Adriana Zarri (1919-2010), teologa e saggista, ha lavorato a questo libro fino agli ultimi giorni della sua vita. Nel volume sono raccolti alcuni scritti storici, come "Erba della mia erba", e articoli scritti per varie riviste. Ad un certo punto della sua vita — forse ad una svolta esistenziale — fece una scelta coraggiosa e controcorrente: decise di vivere in un cascina di campagna in totale solitudine, recuperando la tradizione antica della vita eremitica e cristiana. In questo libro racconta questa sua avventura: quando prese questa radicale decisione era il settembre 1975.

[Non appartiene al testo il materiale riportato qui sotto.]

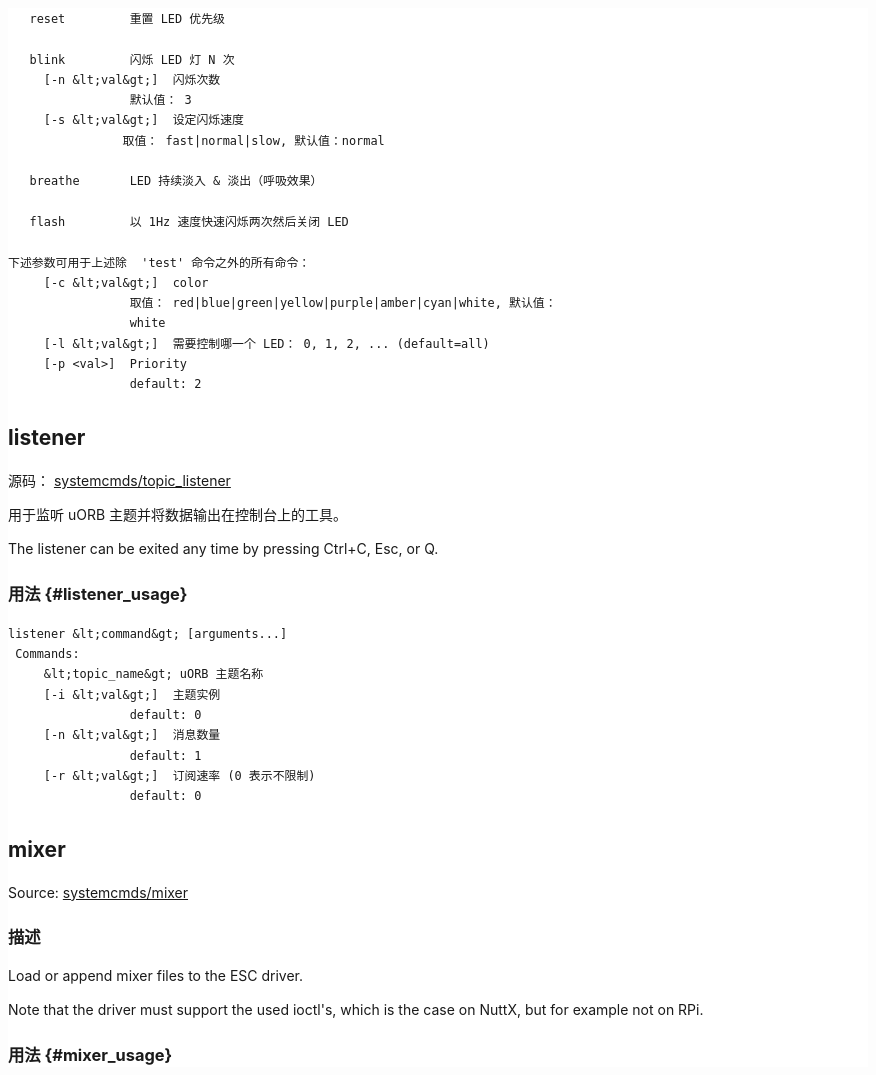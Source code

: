        reset         重置 LED 优先级
    
       blink         闪烁 LED 灯 N 次
         [-n &lt;val&gt;]  闪烁次数
                     默认值： 3
         [-s &lt;val&gt;]  设定闪烁速度
                    取值： fast|normal|slow, 默认值：normal
    
       breathe       LED 持续淡入 & 淡出（呼吸效果）
    
       flash         以 1Hz 速度快速闪烁两次然后关闭 LED
    
    下述参数可用于上述除  'test' 命令之外的所有命令：
         [-c &lt;val&gt;]  color
                     取值： red|blue|green|yellow|purple|amber|cyan|white, 默认值：
                     white
         [-l &lt;val&gt;]  需要控制哪一个 LED： 0, 1, 2, ... (default=all)
         [-p <val>]  Priority
                     default: 2
    

## listener

源码： [systemcmds/topic_listener](https://github.com/PX4/Firmware/tree/master/src/systemcmds/topic_listener)

用于监听 uORB 主题并将数据输出在控制台上的工具。

The listener can be exited any time by pressing Ctrl+C, Esc, or Q.

### 用法 {#listener_usage}

    listener &lt;command&gt; [arguments...]
     Commands:
         &lt;topic_name&gt; uORB 主题名称
         [-i &lt;val&gt;]  主题实例
                     default: 0
         [-n &lt;val&gt;]  消息数量
                     default: 1
         [-r &lt;val&gt;]  订阅速率 (0 表示不限制)
                     default: 0
    

## mixer

Source: [systemcmds/mixer](https://github.com/PX4/Firmware/tree/master/src/systemcmds/mixer)

### 描述

Load or append mixer files to the ESC driver.

Note that the driver must support the used ioctl's, which is the case on NuttX, but for example not on RPi.

### 用法 {#mixer_usage}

La comunicò agli amici con una lettera che annunciava un trasloco non "dovuto a motivi pratici", scriveva, ma motivato da "una scelta di vita eremitica. La mia nuova residenza sarà infatti una vecchia cascina solitaria, dove trascorrere i restanti anni della mia vita nella preghiera e nel silenzio".

Introduce bene questi scritti Rossana Rossanda, che aveva conosciuto Adriana a Roma durante la campagna per l’aborto, a cui anche lei — sebbene cristiana e teologa — aveva aderito; spesso andava a trovarla nel suo eremo, il Molinasso, forse un vecchio mulino: era la cascina prescelta, sulle colline intorno ad Ivrea, isolata e immersa nella natura. Dimessi gli abiti di città, vestiva gli abiti semplici di foggia contadina e si divideva tra varie occupazioni: scriveva, ma accudiva anche gli animali, riparava la vecchia cascina, rendendola nel tempo vivibile e accogliente, coltivava l’orto che le garantiva una certa autosufficienza. Aveva una stanza per gli ospiti, e riceveva spesso gli amici. Ma trascorreva anche lunghi periodi in solitudine eremitica, austera e senza comodità, raccolta in preghiera e meditazione, affrontando, in particolare d’inverno, non poche difficoltà dal punto di vista pratico. Il Molinasso appariva ai visitatori come luogo molto quieto e "invidiabile" nei giorni estivi: ma Adriana passava giorni, se non settimane, senza vedere nessuno. Diceva che l’unica persona che vedeva con regolarità era il postino. La campagna, però, è spesso anche territorio di caccia e di scorribande da parte di disperati, che una notte sfondarono la sua porta. Forse l’avevano sorvegliata; era un donna sola, isolata dalla comunità, e crudelmente la malmenarono nonostante fosse inerme, non credendo che vivesse in povertà e non avesse soldi: fu la postina a trovarla due giorni dopo, traumatizzata e ferita.

 



 

 

Questo incidente, che poteva costarle la vita, accese polemiche tra i suoi amici, tormentati da sensi di colpa: era chiaro che nessuno poteva vivere fuori dal mondo, in particolare una donna; non poteva stare senza protezione: per lei questa aggressione rappresentò la perdita di ciò che considerava orgogliosamente come un punto di arrivo: la solitudine vissuta come spazio di elezione. Il trauma e quelle tristi ore vissute tra la vita e la morte l’avevano ferita, indebolita. Poiché non aveva denaro, avendo deciso di vivere in povertà e del suo lavoro quotidiano, non sapeva dove andare. 
Ricevette varie offerte di ospitalità, da conoscenti e amici, ma la perdita della cascina in collina, con i suoi spazi aperti, era difficile da rimpiazzare in un contesto meno isolato. Alla fine, dopo molto girovagare, le offrirono una proprietà diocesana abbandonata, nei pressi di un paesino torinese, affacciata verso la campagna: qui ricompose il suo giardino, dove fiorivano molte rose. Oltre a coltivare, potare e nutrire gli animali, Adriana ha scritto molto e ha messo assieme molte persone in discussioni e convegni, intervallati da periodi di preghiera solitaria. La teologia di Adriana è sicuramente una teologia della salvezza: ad esempio rifiutò il concetto di inferno e finì per dichiararsi "eretica". Non amava né Paolo né Agostino e per le sue meditazioni attingeva direttamente alle scritture.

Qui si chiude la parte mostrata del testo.